They Thought They Were Advanced
The hardest immaturity to spot is the kind that looks like maturity.
There’s a particular kind of immaturity that’s almost impossible to see in the mirror. It’s the kind that’s certain it’s grown up. The kind that points at its own progress and uses that progress as proof.
That’s the Corinthians.
When Paul writes 1 Corinthians 13, he’s not writing for a wedding. He’s writing for a church that had its scoreboard upside down. They were ranking spiritual gifts like baseball cards. Tongues at the top. Prophecy somewhere in the middle. Patience and kindness... wait, are those even on the list?
And here’s the part that we need not miss: they thought they were the spiritually advanced ones.

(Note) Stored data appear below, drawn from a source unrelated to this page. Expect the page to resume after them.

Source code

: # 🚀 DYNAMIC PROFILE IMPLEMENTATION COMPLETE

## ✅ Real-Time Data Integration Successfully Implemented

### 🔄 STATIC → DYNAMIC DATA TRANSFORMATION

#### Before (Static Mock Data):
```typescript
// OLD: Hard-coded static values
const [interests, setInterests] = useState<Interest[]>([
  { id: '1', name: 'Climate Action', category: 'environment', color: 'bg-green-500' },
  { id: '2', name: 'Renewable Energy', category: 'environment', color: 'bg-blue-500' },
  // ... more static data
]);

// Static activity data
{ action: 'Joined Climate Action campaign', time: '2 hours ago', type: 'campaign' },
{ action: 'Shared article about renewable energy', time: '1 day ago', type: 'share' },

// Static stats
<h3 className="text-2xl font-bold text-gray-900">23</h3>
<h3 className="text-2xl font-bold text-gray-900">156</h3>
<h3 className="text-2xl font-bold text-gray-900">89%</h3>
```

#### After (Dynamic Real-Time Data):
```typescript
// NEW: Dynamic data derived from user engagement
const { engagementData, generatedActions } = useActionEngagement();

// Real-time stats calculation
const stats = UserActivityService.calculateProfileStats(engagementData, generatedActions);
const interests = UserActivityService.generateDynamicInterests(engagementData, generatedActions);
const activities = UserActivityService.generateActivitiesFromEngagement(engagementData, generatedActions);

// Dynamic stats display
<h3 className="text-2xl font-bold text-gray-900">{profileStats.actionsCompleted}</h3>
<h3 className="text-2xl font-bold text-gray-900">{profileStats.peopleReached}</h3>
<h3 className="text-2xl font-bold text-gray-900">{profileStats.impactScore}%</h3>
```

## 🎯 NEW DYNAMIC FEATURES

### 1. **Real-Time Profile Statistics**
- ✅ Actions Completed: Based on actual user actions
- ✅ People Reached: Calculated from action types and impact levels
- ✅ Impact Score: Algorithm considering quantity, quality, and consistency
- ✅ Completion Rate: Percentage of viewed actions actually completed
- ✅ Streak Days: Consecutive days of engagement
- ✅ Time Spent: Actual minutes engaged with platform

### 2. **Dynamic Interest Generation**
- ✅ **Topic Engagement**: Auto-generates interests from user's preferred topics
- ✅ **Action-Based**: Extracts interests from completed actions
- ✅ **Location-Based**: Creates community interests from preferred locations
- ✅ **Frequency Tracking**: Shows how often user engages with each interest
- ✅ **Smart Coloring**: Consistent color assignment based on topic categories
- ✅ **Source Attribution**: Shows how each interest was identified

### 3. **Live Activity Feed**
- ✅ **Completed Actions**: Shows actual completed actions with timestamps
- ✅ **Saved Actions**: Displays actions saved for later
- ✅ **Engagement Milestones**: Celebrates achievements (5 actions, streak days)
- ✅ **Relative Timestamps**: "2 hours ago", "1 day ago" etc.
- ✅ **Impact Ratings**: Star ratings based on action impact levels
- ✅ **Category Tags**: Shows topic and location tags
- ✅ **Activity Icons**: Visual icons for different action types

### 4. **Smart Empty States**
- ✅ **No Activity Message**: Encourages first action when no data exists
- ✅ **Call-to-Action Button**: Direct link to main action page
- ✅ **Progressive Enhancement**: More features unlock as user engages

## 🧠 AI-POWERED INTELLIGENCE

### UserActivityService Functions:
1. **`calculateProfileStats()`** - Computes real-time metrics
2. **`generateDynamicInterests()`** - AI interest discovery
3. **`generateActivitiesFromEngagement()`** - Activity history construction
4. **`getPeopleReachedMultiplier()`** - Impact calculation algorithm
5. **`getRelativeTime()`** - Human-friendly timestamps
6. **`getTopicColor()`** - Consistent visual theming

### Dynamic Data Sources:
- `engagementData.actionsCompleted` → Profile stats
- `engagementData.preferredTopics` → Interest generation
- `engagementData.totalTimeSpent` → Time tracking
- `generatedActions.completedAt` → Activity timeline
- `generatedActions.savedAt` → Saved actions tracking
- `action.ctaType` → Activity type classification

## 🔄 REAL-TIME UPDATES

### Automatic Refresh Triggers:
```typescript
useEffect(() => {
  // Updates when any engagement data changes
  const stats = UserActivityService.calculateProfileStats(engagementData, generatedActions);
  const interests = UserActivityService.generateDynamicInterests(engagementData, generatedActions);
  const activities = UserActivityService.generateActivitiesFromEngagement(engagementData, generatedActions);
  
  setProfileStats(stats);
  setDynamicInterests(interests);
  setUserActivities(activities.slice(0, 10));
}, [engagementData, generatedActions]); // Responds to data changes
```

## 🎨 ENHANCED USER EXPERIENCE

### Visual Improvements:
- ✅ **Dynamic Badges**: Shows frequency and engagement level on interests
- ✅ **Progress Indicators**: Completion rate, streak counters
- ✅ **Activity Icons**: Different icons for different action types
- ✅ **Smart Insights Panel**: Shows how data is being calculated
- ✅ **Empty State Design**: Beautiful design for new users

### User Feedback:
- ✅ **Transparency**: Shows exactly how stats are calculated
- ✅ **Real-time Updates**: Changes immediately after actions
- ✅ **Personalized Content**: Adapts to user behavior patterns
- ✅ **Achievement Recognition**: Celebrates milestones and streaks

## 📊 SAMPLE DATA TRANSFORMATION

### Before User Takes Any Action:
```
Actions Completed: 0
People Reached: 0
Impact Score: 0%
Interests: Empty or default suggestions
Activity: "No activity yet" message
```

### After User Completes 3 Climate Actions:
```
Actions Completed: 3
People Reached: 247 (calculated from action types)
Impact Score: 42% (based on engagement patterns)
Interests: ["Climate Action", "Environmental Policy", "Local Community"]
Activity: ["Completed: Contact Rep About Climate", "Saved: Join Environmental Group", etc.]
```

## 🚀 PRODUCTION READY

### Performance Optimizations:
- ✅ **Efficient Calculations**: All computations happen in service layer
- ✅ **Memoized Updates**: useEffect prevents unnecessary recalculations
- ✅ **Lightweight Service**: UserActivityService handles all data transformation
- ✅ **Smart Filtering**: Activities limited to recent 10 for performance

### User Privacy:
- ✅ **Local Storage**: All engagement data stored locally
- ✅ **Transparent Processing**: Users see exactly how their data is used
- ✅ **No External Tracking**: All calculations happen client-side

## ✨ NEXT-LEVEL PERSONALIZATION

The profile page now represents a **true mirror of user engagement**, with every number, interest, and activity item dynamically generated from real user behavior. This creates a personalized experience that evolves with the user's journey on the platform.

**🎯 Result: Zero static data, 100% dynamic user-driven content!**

That’s what makes Paul’s whole argument in chapters 12 through 14 so surgical. He’s not telling them they’re behind. He’s telling them they’re confused about what counts as being ahead.
They had a ledger. Every church has a ledger.
The Corinthian ledger said: the flashier the gift, the more spiritual the gifted. So if your worship was loud and your gifts were spectacular and your platform was visible, you were probably further along than the quiet brother three rows back who’d just spent his Tuesday helping somebody move.
Paul looks at the ledger and says: that’s not the math.
He puts tongues last in 12:28. On purpose. He spends all of chapter 14 explaining why prophecy outranks tongues. And then, sandwiched right in the middle, he zeroes out the whole spreadsheet with one line: if I have all of that and don’t have love, I’m nothing.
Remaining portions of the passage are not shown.